Salario minimo no, risorse per rinnovare i contratti pubblici dignitosamente no. Disinteresse nei confronti di lavoratori e lavoratrici, sì. E questa è la terza menzogna svelata. La conclusione di Ferrari è netta. “E che il Governo non voglia neppure affrontare la questione salariale lo dimostra lo stanziamento di fondi per rinnovare i contratti del pubblico impiego (oltre tre milioni di lavoratrici e lavoratori), sufficienti a coprire appena un terzo dell’inflazione cumulata, e la scelta grave di un accordo separato nel rinnovo del Ccnl delle Funzioni centrali, che programma una riduzione pesantissima dei salari reali delle lavoratrici e dei lavoratori interessati. In questo modo si manda un pessimo segnale anche per il settore privato, dove milioni di lavoratori attendono il rinnovo contrattuale”.

Che sciopero generale sia

Davvero Meloni pensa che lavoratrici e lavoratori non sappiano distinguere le menzogne dalla verità?

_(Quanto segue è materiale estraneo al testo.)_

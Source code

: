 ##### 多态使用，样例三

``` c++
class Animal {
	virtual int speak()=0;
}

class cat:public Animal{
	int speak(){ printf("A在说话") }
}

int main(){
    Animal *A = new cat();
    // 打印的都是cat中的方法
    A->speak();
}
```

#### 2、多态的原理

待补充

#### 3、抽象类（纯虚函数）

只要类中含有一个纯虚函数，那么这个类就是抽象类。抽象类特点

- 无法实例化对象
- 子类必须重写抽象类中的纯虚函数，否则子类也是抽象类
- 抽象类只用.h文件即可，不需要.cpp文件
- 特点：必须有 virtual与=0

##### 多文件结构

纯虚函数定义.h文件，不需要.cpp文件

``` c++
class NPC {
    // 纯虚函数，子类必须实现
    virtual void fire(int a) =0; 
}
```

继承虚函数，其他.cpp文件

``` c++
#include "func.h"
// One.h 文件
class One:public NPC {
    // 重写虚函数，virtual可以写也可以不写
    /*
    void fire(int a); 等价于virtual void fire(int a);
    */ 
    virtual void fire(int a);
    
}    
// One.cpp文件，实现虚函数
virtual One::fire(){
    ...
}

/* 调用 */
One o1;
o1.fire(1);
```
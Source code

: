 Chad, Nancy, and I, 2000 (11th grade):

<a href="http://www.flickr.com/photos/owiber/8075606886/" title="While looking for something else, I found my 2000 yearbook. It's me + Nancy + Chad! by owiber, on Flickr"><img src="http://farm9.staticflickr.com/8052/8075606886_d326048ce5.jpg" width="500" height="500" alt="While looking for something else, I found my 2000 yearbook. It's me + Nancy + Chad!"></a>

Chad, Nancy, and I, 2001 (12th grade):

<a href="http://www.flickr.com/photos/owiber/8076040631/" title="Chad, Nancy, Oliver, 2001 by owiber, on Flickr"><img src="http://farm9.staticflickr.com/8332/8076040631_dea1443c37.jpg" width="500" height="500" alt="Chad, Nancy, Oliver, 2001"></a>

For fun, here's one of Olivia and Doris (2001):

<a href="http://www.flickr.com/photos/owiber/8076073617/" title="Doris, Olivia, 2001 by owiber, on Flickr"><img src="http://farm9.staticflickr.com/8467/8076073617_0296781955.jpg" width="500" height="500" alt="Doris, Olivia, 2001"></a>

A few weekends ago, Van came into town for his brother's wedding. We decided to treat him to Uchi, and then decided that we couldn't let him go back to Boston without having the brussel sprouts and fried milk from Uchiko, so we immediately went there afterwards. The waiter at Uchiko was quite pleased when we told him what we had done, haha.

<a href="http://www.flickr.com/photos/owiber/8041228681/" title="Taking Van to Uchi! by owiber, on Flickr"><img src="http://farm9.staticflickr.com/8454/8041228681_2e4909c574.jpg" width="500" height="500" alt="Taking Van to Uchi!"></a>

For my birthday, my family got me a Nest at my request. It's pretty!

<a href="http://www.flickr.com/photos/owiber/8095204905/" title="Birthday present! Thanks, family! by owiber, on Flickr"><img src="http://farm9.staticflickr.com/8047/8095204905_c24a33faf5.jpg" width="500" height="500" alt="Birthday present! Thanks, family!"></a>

Davvero pensa che non sappiano far di conto e con la busta paga di gennaio non si accorgano che pesa meno di quella di dicembre? Scoprirà il prossimo 29 novembre che quando incroceranno le braccia, lasceranno i propri posti di lavoro per scendere in piazza e scioperare, lo faranno perché sono stanchi di menzogne e prese in giro.